I founded World Weather Attribution in 2014 to shift the conversation. Our attribution studies are carried out quickly, over days or weeks, in the immediate aftermath of weather disasters to inform people in real time about the role of the climate crisis.

A quick analysis following the floods in Spain found that the climate emergency made the extreme rainfall about 12% more intense and twice as likely. Despite this, in Paiporta, where at least 62 people have died, the mayor said floods were not common and “people are not afraid”. But the changing climate is making once-rare events more common.

Record-breaking events such as these complicate preparedness – how do you communicate the extreme danger of something someone has never experienced before?

We saw this play out recently after Hurricane Helene made landfall. More than 200 people died in floods in the inland southern Appalachians region of the US. Despite warnings of “catastrophic and life-threatening” flooding ahead of the disaster, people were still caught out when disaster struck, and many could not appreciate how extreme the downpours were going to be.

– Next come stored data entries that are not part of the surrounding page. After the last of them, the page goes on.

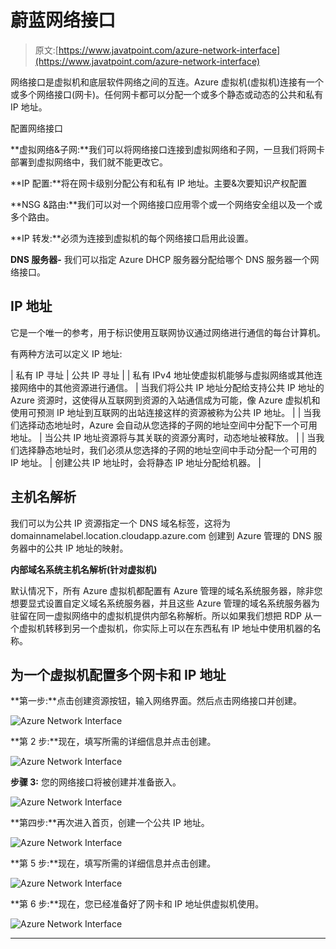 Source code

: # 蔚蓝网络接口

> 原文:[https://www.javatpoint.com/azure-network-interface](https://www.javatpoint.com/azure-network-interface)

网络接口是虚拟机和底层软件网络之间的互连。Azure 虚拟机(虚拟机)连接有一个或多个网络接口(网卡)。任何网卡都可以分配一个或多个静态或动态的公共和私有 IP 地址。

配置网络接口

**虚拟网络&子网:**我们可以将网络接口连接到虚拟网络和子网，一旦我们将网卡部署到虚拟网络中，我们就不能更改它。

**IP 配置:**将在网卡级别分配公有和私有 IP 地址。主要&次要知识产权配置

**NSG &路由:**我们可以对一个网络接口应用零个或一个网络安全组以及一个或多个路由。

**IP 转发:**必须为连接到虚拟机的每个网络接口启用此设置。

**DNS 服务器-** 我们可以指定 Azure DHCP 服务器分配给哪个 DNS 服务器一个网络接口。

## IP 地址

它是一个唯一的参考，用于标识使用互联网协议通过网络进行通信的每台计算机。

有两种方法可以定义 IP 地址:

| 私有 IP 寻址 | 公共 IP 寻址 |
| 私有 IPv4 地址使虚拟机能够与虚拟网络或其他连接网络中的其他资源进行通信。 | 当我们将公共 IP 地址分配给支持公共 IP 地址的 Azure 资源时，这使得从互联网到资源的入站通信成为可能，像 Azure 虚拟机和使用可预测 IP 地址到互联网的出站连接这样的资源被称为公共 IP 地址。 |
| 当我们选择动态地址时，Azure 会自动从您选择的子网的地址空间中分配下一个可用地址。 | 当公共 IP 地址资源将与其关联的资源分离时，动态地址被释放。 |
| 当我们选择静态地址时，我们必须从您选择的子网的地址空间中手动分配一个可用的 IP 地址。 | 创建公共 IP 地址时，会将静态 IP 地址分配给机器。 |

## 主机名解析

我们可以为公共 IP 资源指定一个 DNS 域名标签，这将为 domainnamelabel.location.cloudapp.azure.com 创建到 Azure 管理的 DNS 服务器中的公共 IP 地址的映射。

**内部域名系统主机名解析(针对虚拟机)**

默认情况下，所有 Azure 虚拟机都配置有 Azure 管理的域名系统服务器，除非您想要显式设置自定义域名系统服务器，并且这些 Azure 管理的域名系统服务器为驻留在同一虚拟网络中的虚拟机提供内部名称解析。所以如果我们想把 RDP 从一个虚拟机转移到另一个虚拟机，你实际上可以在东西私有 IP 地址中使用机器的名称。

## 为一个虚拟机配置多个网卡和 IP 地址

**第一步:**点击创建资源按钮，输入网络界面。然后点击网络接口并创建。

![Azure Network Interface](../Images/a7db5e3c44639d3ad23b18e29e786371.png)

**第 2 步:**现在，填写所需的详细信息并点击创建。

![Azure Network Interface](../Images/18421913f0dcb346f0b46ec5c902d2d3.png)

**步骤 3:** 您的网络接口将被创建并准备嵌入。

![Azure Network Interface](../Images/b16406f87cfee91e890e9395a198dcc4.png)

**第四步:**再次进入首页，创建一个公共 IP 地址。

![Azure Network Interface](../Images/27f770ace0633f512ec9222c41aae6a6.png)

**第 5 步:**现在，填写所需的详细信息并点击创建。

![Azure Network Interface](../Images/2467f28f184e9a9cfa9b36b096d302af.png)

**第 6 步:**现在，您已经准备好了网卡和 IP 地址供虚拟机使用。

![Azure Network Interface](../Images/95cf7de9adc66bdc4fcae2202050c5cc.png)

* * *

However, in Spain, people were only warned as it was happening. Warnings were not sent until many people were already trapped in flooded houses or in underground car parks, trying to move their cars to higher ground.

The same happened – or rather didn’t happen – in Germany in 2021. No information was given on how to act and, crucially, no support was given to those who could not help themselves: in the German town of Sinzig, 12 residents of a home for disabled people drowned. Back in Spain, the deaths of the inhabitants of one care home have already been reported and I fear more disturbing stories such as this will emerge in the weeks to come.

World Weather Attribution has studied 30 devastating floods, and in almost all cases, including in developing countries, we’ve found that the rainfall was well forecast. But as we’ve seen in Spain, forecasting is not enough. The warnings, when they finally came, did not include vital information on where to evacuate to and how.

Local governments and emergency services are the essential mediator between the weather services and the people in harm’s way. They need to be strengthened and not dismantled, as had been the case with the Valencia Emergency Unit.

Clearly, Spain’s disaster systems need to improve. More widely, we need to ask some hard questions about international disaster funds – should the EU have funds for prevention, rather than cleaning up the mess after a disaster has struck? In my view, it absolutely has to increase funds and develop coordinated plans.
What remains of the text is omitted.